* [TASK DIRECTIONS]
Check every line of the entries below for the word "textbf", and copy the ones that have it.

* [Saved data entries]
────

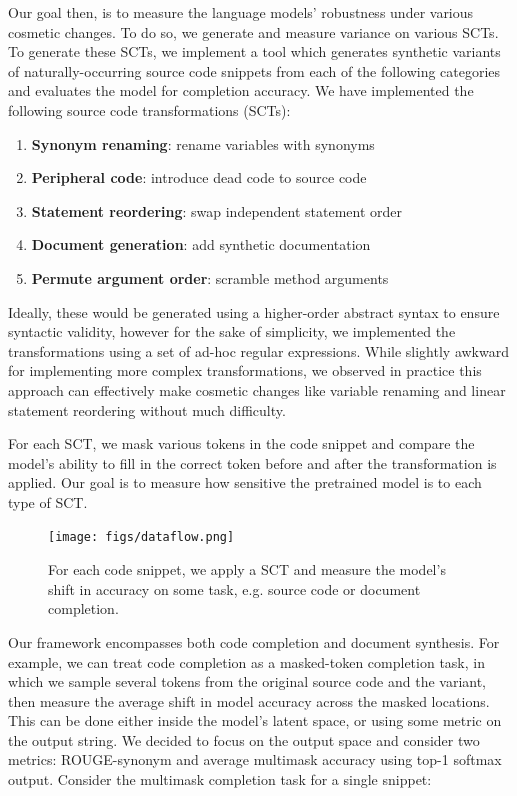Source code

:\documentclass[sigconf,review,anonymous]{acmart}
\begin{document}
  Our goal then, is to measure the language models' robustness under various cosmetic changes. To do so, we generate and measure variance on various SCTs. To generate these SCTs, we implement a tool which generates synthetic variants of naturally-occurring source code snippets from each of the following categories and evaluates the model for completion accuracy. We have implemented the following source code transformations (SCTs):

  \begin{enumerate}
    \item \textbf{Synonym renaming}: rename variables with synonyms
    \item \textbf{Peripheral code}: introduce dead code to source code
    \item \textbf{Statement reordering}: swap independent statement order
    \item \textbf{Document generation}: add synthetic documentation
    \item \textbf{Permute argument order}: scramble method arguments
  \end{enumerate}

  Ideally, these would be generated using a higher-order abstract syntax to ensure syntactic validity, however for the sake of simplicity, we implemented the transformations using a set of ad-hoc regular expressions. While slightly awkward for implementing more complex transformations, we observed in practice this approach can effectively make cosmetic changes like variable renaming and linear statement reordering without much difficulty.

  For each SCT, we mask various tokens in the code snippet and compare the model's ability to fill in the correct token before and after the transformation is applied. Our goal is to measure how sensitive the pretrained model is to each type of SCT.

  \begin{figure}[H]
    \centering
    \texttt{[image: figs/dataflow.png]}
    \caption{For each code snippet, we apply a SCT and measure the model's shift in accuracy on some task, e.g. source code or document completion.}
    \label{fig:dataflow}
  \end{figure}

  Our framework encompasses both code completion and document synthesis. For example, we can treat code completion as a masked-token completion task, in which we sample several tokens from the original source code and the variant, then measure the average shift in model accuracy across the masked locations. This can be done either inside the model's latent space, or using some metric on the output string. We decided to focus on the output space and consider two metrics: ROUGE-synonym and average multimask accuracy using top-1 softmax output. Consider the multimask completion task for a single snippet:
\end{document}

────

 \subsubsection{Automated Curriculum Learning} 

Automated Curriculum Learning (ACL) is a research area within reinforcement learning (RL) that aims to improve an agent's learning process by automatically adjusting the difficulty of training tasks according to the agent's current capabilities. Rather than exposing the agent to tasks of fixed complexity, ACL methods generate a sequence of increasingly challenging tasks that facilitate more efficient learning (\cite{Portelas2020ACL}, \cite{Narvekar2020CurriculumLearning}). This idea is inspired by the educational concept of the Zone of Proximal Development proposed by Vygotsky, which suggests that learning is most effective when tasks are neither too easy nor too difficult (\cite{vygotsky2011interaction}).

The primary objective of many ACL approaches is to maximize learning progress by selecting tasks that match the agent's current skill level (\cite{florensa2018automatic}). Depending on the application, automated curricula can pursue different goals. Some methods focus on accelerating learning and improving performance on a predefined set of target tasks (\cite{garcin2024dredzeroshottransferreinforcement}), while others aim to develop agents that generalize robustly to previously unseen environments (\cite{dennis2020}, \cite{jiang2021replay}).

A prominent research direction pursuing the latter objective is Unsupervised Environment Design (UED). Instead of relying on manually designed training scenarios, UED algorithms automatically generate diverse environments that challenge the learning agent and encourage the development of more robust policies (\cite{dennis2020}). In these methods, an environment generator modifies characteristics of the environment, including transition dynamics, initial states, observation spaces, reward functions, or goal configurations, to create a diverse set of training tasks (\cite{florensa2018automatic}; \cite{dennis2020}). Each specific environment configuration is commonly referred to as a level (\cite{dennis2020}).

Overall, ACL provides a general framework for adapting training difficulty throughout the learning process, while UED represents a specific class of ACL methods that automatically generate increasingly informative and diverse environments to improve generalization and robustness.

────

* [EXERCISE RESPONSE]
    \item \textbf{Synonym renaming}: rename variables with synonyms
    \item \textbf{Peripheral code}: introduce dead code to source code
    \item \textbf{Statement reordering}: swap independent statement order
    \item \textbf{Document generation}: add synthetic documentation
    \item \textbf{Permute argument order}: scramble method arguments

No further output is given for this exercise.